Anais also spends a lot of time imagining different families for herself — she’s got “offensively rich parents” in Paris, say, or is the sole offspring of Timothy Leary’s spirit guide and a forest nymph.

As the book progresses, Ms. Fagan stops forcing her story, and Anais comes into her own as a character — almost as though we were seeing a Polaroid photo of her develop before our eyes. We are given glimpses of the frightened girl beneath the tough-chick swagger and the lonesome child behind the angry adolescent. At the same time, we see the surrogate family that Anais and the other kids in the Panopticon gradually form, supporting one another against the system and its attempt to define them as lost causes, recidivist outlaws or hopeless cases.

There’s Isla, who’s H.I.V. positive and who has 2-year-old twins living with a foster family, and Isla’s girlfriend, Tash, who works as a prostitute to raise money to get them a home of their own.
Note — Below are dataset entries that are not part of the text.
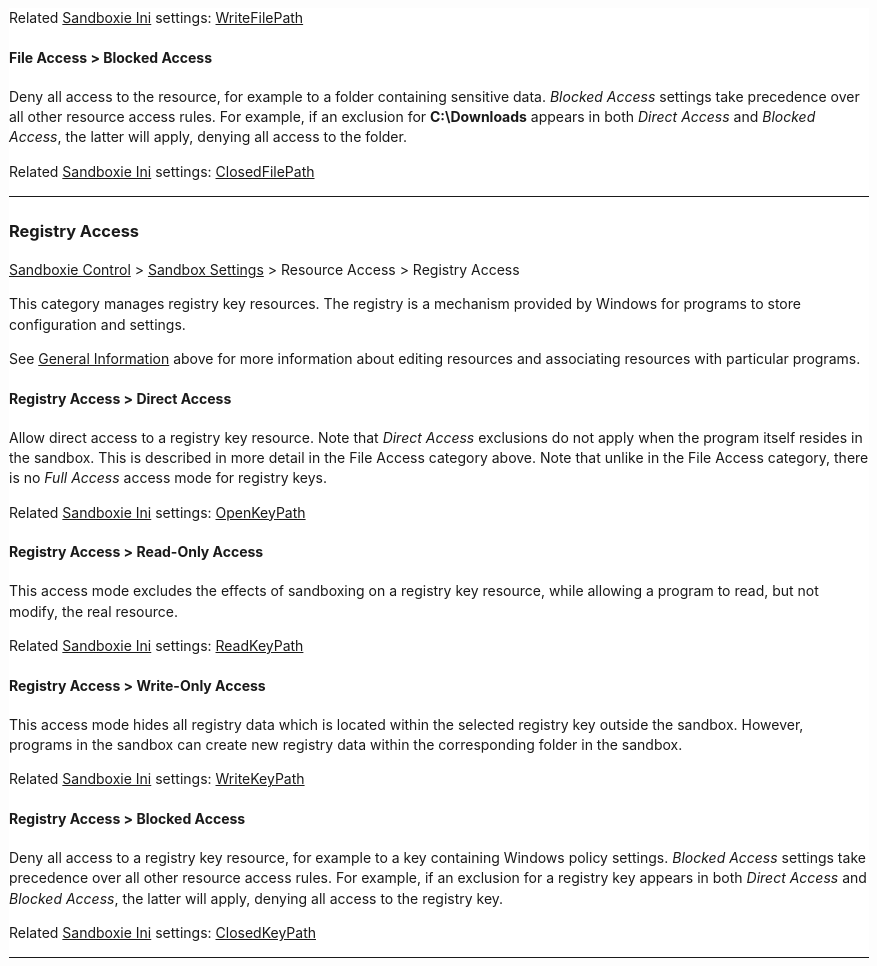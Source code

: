 Related [Sandboxie Ini](SandboxieIni.md) settings: [WriteFilePath](WriteFilePath.md)

#### File Access > Blocked Access

Deny all access to the resource, for example to a folder containing sensitive data. _Blocked Access_ settings take precedence over all other resource access rules. For example, if an exclusion for **C:\Downloads** appears in both _Direct Access_ and _Blocked Access_, the latter will apply, denying all access to the folder.

Related [Sandboxie Ini](SandboxieIni.md) settings: [ClosedFilePath](ClosedFilePath.md)

* * *

### Registry Access

[Sandboxie Control](SandboxieControl.md) > [Sandbox Settings](SandboxSettings.md) > Resource Access > Registry Access

This category manages registry key resources. The registry is a mechanism provided by Windows for programs to store configuration and settings.

See [General Information](ResourceAccessSettings.md#general-information) above for more information about editing resources and associating resources with particular programs.

#### Registry Access > Direct Access

Allow direct access to a registry key resource. Note that _Direct Access_ exclusions do not apply when the program itself resides in the sandbox. This is described in more detail in the File Access category above. Note that unlike in the File Access category, there is no _Full Access_ access mode for registry keys.

Related [Sandboxie Ini](SandboxieIni.md) settings: [OpenKeyPath](OpenKeyPath.md)

#### Registry Access > Read-Only Access

This access mode excludes the effects of sandboxing on a registry key resource, while allowing a program to read, but not modify, the real resource.

Related [Sandboxie Ini](SandboxieIni.md) settings: [ReadKeyPath](ReadKeyPath.md)

#### Registry Access > Write-Only Access

This access mode hides all registry data which is located within the selected registry key outside the sandbox. However, programs in the sandbox can create new registry data within the corresponding folder in the sandbox.

Related [Sandboxie Ini](SandboxieIni.md) settings: [WriteKeyPath](WriteKeyPath.md)

#### Registry Access > Blocked Access

Deny all access to a registry key resource, for example to a key containing Windows policy settings. _Blocked Access_ settings take precedence over all other resource access rules. For example, if an exclusion for a registry key appears in both _Direct Access_ and _Blocked Access_, the latter will apply, denying all access to the registry key.

Related [Sandboxie Ini](SandboxieIni.md) settings: [ClosedKeyPath](ClosedKeyPath.md)

* * *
There’s a little girl named Alice who seems to be looking for a mother figure, and Shortie, a bully who’s always getting into fights.

The plot of “The Panopticon,” such as it is, concerns Anais’s fate within the system. Will she be found guilty of assaulting the policewoman? Will that act or another crime or misdemeanor get her committed to the secure facility she so dreads? Will she puzzle out an answer to her identity, perhaps discover who her birth parents really were?

These questions prove to be less interesting than Anais’s own emotional growth: her discovery of an ability to trust, even love, her mates at the Panopticon, and her realization that love more often than not entails loss. By its not-that-surprising conclusion, “The Panopticon” has evolved from a self-conscious debut experiment into a deeply felt and genuinely affecting novel.